**Problem details:** Begin at the line containing "return 42; //" in the entries below and end at the line containing "is never taken."; transcribe that range exactly and nothing outside it.

**Recorded data:**
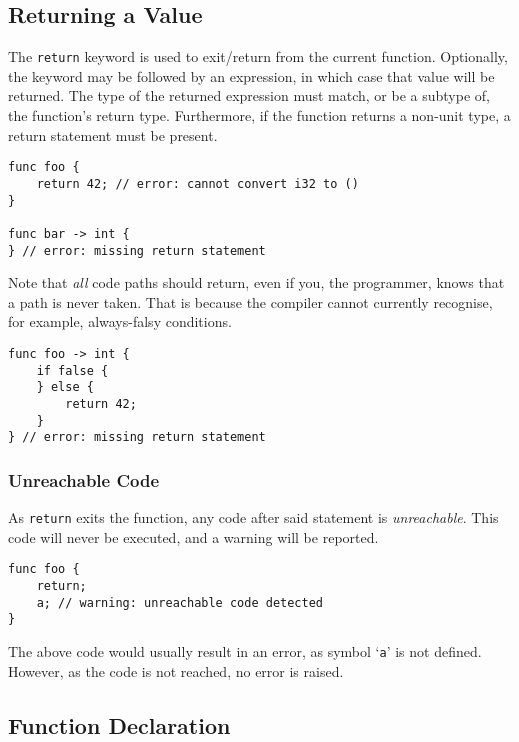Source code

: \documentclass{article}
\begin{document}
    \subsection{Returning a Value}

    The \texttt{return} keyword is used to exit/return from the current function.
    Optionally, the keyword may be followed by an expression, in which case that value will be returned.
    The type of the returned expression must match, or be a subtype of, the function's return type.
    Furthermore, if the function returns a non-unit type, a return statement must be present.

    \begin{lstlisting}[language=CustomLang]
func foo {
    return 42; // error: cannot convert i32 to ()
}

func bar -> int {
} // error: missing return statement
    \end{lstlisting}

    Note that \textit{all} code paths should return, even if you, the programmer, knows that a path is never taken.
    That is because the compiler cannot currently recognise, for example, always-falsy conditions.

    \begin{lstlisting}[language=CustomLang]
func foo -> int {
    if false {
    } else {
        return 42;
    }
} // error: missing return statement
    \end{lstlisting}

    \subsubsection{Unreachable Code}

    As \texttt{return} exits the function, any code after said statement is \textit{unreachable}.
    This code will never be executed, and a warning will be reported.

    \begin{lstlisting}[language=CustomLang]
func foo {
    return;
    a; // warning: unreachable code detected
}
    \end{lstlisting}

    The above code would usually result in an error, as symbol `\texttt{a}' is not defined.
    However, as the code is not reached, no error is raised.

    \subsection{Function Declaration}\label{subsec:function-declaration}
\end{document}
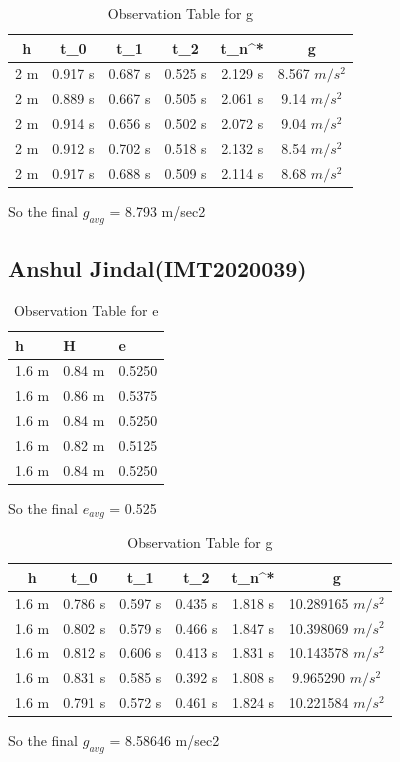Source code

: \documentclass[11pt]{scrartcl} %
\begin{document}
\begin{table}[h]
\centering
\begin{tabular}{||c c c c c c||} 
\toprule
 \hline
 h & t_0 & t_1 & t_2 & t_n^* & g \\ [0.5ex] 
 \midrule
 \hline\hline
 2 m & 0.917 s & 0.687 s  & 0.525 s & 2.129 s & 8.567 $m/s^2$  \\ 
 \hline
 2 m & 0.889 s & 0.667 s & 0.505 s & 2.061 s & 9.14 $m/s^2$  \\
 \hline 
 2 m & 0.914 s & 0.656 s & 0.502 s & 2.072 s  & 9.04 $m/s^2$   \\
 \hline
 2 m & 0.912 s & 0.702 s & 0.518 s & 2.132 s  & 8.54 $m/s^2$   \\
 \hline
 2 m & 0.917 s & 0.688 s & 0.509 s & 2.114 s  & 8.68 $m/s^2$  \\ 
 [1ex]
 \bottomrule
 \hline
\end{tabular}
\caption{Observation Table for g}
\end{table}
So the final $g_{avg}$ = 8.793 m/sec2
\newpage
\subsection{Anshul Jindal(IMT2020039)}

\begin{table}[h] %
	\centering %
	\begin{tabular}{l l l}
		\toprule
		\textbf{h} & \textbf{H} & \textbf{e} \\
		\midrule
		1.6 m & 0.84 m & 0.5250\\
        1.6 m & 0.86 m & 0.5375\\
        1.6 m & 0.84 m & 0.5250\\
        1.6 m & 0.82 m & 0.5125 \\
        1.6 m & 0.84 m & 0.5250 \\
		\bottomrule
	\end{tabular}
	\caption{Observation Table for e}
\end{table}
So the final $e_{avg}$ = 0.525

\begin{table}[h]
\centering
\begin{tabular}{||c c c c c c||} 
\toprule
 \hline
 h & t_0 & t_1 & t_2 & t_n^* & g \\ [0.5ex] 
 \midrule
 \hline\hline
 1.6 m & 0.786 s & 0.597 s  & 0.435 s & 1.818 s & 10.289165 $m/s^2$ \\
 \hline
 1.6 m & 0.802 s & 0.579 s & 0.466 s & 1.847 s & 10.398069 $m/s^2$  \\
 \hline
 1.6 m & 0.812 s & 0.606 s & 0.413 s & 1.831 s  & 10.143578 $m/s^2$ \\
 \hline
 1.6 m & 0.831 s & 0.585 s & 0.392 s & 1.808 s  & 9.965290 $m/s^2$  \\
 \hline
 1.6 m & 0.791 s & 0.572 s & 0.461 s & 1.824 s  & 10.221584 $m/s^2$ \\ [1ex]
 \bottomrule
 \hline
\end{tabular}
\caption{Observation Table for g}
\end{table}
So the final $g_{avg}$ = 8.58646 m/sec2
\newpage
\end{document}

**Answer for this exercise:**
    return 42; // error: cannot convert i32 to ()
}

func bar -> int {
} // error: missing return statement
    \end{lstlisting}

    Note that \textit{all} code paths should return, even if you, the programmer, knows that a path is never taken.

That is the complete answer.